A Second World War veteran who appealed to be reunited with his fellow prisoners of war has met the son of one of his former comrades.
Jimmy Johnstone, 98, launched the appeal in August and was “overwhelmed” by the worldwide response.
He was seeking survivors of his wartime ordeal, in which he was captured in France at the battle for Saint-Valery-en-Caux and then witnessed men die as the POWs were transported to camps in Nazi-occupied Poland in cattle trucks after marching hundreds of miles.
He endured five years in the camps, ending with an escape bid on a death march in temperatures of -28C, where prisoners who collapsed were shot, as camp commanders retreated into Germany.
The son of one of the four men with whom he tried to escape got in contact after hearing his appeal, and the two men had an emotional meeting in Aberdeen, where they both live, organised by Scottish War Blinded.
Sandy Petrie, 73, spoke of his father Bert Petrie, who died ten years ago aged 86.
Mr Johnstone said: “Meeting Sandy was very emotional as I didn’t think I would get any response to my appeal.

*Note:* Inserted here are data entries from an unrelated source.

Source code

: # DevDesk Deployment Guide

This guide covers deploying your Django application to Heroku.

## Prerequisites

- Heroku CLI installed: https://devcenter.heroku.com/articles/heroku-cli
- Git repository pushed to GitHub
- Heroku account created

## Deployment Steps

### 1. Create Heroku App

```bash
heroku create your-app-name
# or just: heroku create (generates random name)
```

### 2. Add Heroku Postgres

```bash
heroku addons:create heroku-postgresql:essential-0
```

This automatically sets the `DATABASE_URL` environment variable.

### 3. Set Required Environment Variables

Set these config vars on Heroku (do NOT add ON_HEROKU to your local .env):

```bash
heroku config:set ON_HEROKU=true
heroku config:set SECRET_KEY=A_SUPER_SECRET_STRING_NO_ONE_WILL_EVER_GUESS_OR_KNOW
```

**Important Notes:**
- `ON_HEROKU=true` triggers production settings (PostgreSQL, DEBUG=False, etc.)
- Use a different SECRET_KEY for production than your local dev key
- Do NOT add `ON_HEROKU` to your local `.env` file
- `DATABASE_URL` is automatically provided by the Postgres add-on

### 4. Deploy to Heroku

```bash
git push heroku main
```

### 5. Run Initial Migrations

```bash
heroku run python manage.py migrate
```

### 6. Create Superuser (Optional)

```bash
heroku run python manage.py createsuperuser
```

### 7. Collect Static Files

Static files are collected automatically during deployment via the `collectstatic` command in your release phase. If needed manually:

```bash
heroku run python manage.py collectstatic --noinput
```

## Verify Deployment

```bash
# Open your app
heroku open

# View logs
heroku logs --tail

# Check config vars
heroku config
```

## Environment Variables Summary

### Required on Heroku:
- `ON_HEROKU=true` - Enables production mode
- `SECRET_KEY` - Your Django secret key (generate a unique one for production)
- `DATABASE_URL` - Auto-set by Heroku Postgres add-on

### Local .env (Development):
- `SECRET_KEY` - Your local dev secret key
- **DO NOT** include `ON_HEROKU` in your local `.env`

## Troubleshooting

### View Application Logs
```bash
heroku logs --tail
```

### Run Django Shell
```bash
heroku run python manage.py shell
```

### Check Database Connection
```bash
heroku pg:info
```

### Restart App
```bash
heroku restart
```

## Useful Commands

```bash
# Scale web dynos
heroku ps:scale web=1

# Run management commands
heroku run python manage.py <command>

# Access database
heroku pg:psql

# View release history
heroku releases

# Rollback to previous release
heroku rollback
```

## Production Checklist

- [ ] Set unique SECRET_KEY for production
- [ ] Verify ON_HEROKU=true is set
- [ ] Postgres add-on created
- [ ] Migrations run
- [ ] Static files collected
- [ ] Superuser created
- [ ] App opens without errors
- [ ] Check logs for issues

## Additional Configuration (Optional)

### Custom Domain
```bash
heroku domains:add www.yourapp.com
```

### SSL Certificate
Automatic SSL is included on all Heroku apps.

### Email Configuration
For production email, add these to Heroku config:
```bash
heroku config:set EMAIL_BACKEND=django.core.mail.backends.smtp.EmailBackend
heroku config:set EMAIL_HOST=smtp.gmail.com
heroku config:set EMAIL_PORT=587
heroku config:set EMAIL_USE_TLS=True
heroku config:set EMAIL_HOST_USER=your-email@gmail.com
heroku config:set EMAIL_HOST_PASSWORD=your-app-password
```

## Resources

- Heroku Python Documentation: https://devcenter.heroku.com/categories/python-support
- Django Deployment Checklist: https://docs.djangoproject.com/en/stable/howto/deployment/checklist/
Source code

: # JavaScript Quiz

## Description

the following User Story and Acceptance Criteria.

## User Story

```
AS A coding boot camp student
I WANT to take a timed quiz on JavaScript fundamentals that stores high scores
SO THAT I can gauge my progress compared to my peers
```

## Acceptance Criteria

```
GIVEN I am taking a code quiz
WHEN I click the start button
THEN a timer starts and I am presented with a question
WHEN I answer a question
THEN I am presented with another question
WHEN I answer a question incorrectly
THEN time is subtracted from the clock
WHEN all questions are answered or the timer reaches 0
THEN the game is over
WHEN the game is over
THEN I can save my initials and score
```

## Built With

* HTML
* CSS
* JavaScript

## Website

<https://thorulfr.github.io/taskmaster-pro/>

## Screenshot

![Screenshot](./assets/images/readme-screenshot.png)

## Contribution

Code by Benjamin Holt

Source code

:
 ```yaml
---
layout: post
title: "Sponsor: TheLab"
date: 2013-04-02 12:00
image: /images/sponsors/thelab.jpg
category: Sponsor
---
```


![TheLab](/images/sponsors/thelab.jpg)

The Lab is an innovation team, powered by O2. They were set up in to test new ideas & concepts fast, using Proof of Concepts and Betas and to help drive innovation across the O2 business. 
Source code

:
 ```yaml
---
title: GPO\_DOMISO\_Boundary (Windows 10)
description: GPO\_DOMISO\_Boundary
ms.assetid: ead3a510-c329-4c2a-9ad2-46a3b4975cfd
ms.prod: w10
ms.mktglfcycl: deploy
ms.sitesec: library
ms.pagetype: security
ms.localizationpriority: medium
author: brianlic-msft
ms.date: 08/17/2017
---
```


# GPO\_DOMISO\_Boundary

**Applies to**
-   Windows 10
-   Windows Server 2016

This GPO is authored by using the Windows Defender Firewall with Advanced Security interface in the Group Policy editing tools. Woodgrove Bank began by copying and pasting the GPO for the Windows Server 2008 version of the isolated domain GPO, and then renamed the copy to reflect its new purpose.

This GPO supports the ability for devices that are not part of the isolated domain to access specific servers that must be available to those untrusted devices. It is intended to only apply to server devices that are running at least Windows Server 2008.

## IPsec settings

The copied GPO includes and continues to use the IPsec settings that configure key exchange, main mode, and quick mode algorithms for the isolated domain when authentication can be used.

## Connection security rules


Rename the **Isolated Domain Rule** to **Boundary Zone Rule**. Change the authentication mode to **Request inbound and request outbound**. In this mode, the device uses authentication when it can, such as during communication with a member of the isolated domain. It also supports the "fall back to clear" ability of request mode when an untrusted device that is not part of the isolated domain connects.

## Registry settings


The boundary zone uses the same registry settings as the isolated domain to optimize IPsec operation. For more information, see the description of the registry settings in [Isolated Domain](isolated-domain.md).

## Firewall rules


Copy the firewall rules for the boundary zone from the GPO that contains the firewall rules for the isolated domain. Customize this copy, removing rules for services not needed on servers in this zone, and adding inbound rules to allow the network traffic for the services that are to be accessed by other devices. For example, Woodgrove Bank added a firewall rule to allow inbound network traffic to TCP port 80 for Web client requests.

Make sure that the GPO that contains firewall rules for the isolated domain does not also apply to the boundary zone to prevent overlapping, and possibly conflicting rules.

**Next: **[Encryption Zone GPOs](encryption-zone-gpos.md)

I just couldn’t believe it was happening.
“We talked about Bert and life in the POW camps. I spoke about when we met. This was while we were waiting to go into the cooler [solitary] after one of my escapes.
“I told Sandy what a brave man his dad was. He stood up to the German guards and refused to work until they got more food.
“The German guard held him at gunpoint but he didn’t give in and they got more food. I admired Bert for that.”
Bert Petrie served with the Gordon Highlanders in the 51st Highland Division at St Valery, alongside Mr Johnstone who served with the Royal Engineers.
Sandy Petrie said: “When I heard about the appeal on the radio, I quickly recognised it was my father being referred to and I was very, very interested to hear the story.
“They were some of the same stories my father had told me. I felt I would like to meet this chap, and to meet him for my father’s sake too as I know he would have wanted to meet Jimmy.
“My father Bert was captured at St Valery and was at the same camps as Jimmy. St Valery is seldom mentioned and often gets lost when people talk about Dunkirk, so it’s important that these soldiers’ stories are shared.
“He had told me about the march. He had also mentioned a friend who had been with him in the camps for five years and had collapsed next to him on the march.
“My father would have been delighted that I had met Jimmy. The years in the prison of war camp made a lasting impression on my father and the stories he told over the years bear a striking similarity to Jimmy’s.
“Meeting him, it was very touching to hear him refer to my father. He mentioned him quite emotionally.
“I found it moving to hear Jimmy say several times during our conversation, ‘If Bert were here, he would tell you…’
“I never thought I would sing a verse of Lili Marlene with a man who heard the song when it was new.
“I have the greatest respect for Jimmy and the men and women of his generation, sadly a dwindling group.
“They saved our civilisation and way of life. It was a privilege to have met him.”
Mr Johnstone thanked those who responded to the appeal and plans to write to as many as he can with the help of his Scottish War Blinded outreach worker, who assists him due to his macular degeneration.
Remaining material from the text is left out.